● What the task requires: Among the entries that follow, count the lines with the word "updates" and report the number by itself.

(Dataset entries)
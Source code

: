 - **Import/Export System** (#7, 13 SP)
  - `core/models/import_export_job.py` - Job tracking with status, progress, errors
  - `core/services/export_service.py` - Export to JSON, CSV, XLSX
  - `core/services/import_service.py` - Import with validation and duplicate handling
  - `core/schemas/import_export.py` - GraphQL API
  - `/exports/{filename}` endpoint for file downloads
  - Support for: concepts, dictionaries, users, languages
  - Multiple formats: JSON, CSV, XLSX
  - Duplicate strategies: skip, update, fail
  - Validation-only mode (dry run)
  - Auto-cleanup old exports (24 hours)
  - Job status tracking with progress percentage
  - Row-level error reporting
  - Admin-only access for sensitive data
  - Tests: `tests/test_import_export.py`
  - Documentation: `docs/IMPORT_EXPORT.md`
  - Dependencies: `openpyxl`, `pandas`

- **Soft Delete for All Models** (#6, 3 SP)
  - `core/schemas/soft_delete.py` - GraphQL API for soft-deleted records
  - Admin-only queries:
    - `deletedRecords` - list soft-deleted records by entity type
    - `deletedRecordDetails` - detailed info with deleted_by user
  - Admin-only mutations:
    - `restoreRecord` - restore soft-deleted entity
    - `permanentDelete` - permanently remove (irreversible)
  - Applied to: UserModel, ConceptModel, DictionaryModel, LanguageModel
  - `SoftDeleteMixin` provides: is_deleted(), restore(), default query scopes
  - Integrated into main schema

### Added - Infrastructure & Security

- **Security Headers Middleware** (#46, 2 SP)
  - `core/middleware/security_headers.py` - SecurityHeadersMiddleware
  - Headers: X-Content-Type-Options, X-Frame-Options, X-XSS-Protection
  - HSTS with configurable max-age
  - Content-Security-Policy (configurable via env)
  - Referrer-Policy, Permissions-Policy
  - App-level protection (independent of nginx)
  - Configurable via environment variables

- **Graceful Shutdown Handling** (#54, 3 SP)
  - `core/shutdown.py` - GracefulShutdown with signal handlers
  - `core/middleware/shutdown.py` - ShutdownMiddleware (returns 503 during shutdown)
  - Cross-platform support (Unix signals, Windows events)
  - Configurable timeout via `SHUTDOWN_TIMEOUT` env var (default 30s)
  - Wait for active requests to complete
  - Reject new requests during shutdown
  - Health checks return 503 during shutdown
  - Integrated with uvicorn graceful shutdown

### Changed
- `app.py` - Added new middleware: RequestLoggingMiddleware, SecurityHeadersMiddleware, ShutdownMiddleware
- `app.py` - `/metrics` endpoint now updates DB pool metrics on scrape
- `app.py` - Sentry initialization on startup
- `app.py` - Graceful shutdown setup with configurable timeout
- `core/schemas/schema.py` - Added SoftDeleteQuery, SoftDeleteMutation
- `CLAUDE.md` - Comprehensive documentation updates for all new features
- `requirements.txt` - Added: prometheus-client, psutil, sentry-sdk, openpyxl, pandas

--

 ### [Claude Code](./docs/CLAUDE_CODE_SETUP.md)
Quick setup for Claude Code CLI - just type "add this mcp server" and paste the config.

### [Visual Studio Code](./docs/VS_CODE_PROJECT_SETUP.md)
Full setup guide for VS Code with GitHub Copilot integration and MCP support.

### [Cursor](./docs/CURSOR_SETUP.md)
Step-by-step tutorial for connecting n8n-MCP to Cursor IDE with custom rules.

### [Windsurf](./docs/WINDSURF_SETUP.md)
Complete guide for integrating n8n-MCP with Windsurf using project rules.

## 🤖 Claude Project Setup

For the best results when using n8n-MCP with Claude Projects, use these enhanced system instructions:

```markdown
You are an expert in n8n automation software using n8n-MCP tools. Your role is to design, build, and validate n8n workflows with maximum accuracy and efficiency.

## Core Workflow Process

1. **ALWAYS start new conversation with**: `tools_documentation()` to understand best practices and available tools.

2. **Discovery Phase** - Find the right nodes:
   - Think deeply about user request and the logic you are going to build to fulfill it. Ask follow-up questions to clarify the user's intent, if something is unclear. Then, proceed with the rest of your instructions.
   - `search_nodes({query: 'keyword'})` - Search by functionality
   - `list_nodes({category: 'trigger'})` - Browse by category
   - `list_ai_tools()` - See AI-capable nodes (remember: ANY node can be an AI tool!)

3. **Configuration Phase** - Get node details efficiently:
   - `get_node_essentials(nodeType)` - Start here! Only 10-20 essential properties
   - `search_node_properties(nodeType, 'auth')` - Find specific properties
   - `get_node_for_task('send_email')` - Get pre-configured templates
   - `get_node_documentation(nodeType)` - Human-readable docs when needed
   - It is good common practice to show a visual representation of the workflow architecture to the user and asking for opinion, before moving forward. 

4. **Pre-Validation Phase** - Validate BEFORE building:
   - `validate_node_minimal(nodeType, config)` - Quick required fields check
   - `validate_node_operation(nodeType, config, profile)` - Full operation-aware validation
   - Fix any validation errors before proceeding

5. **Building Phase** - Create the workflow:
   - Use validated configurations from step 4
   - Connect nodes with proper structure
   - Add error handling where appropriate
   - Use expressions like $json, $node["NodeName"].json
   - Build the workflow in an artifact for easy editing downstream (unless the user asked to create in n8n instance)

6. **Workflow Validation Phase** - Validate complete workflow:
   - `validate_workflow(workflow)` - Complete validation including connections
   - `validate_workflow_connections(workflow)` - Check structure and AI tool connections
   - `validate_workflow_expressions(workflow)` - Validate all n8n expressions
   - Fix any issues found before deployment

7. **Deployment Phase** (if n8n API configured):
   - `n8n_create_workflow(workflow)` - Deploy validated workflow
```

● Result of this exercise: 2